**WHAT THIS TASK INVOLVES:** Print, exactly as written, every line from the first line of the records below through the line containing "6. ⏭️ **T060", and nothing further.

**RECORD EXCERPTS:**

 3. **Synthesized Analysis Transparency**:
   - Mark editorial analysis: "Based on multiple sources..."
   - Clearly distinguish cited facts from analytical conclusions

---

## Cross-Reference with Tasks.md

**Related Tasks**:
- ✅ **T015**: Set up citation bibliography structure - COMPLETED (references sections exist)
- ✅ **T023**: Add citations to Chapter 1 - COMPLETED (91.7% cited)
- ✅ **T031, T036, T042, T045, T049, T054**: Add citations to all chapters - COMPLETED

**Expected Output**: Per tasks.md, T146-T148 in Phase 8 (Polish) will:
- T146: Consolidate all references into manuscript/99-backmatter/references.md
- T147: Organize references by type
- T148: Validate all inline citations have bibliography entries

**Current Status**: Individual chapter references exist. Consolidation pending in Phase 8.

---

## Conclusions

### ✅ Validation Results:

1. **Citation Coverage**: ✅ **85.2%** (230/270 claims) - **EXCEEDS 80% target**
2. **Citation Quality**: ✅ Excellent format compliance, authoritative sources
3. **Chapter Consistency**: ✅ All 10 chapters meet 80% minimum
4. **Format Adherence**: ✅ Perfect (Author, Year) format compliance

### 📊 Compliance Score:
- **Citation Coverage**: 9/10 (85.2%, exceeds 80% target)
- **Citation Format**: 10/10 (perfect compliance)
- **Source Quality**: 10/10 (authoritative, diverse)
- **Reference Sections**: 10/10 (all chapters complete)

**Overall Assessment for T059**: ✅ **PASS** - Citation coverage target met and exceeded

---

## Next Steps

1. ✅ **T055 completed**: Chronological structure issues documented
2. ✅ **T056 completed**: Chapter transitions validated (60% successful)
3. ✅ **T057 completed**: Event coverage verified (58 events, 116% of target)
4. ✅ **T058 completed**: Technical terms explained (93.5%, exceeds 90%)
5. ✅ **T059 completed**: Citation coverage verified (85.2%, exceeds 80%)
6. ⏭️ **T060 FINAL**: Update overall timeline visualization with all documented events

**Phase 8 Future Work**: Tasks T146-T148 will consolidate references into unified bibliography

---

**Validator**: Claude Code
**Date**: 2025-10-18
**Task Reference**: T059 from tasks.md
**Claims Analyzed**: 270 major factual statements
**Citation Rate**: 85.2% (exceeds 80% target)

**RESULT FOR THIS TASK:**
 3. **Synthesized Analysis Transparency**:
   - Mark editorial analysis: "Based on multiple sources..."
   - Clearly distinguish cited facts from analytical conclusions

---

## Cross-Reference with Tasks.md

**Related Tasks**:
- ✅ **T015**: Set up citation bibliography structure - COMPLETED (references sections exist)
- ✅ **T023**: Add citations to Chapter 1 - COMPLETED (91.7% cited)
- ✅ **T031, T036, T042, T045, T049, T054**: Add citations to all chapters - COMPLETED

**Expected Output**: Per tasks.md, T146-T148 in Phase 8 (Polish) will:
- T146: Consolidate all references into manuscript/99-backmatter/references.md
- T147: Organize references by type
- T148: Validate all inline citations have bibliography entries

**Current Status**: Individual chapter references exist. Consolidation pending in Phase 8.

---

## Conclusions

### ✅ Validation Results:

1. **Citation Coverage**: ✅ **85.2%** (230/270 claims) - **EXCEEDS 80% target**
2. **Citation Quality**: ✅ Excellent format compliance, authoritative sources
3. **Chapter Consistency**: ✅ All 10 chapters meet 80% minimum
4. **Format Adherence**: ✅ Perfect (Author, Year) format compliance

### 📊 Compliance Score:
- **Citation Coverage**: 9/10 (85.2%, exceeds 80% target)
- **Citation Format**: 10/10 (perfect compliance)
- **Source Quality**: 10/10 (authoritative, diverse)
- **Reference Sections**: 10/10 (all chapters complete)

**Overall Assessment for T059**: ✅ **PASS** - Citation coverage target met and exceeded

---

## Next Steps

1. ✅ **T055 completed**: Chronological structure issues documented
2. ✅ **T056 completed**: Chapter transitions validated (60% successful)
3. ✅ **T057 completed**: Event coverage verified (58 events, 116% of target)
4. ✅ **T058 completed**: Technical terms explained (93.5%, exceeds 90%)
5. ✅ **T059 completed**: Citation coverage verified (85.2%, exceeds 80%)
6. ⏭️ **T060 FINAL**: Update overall timeline visualization with all documented events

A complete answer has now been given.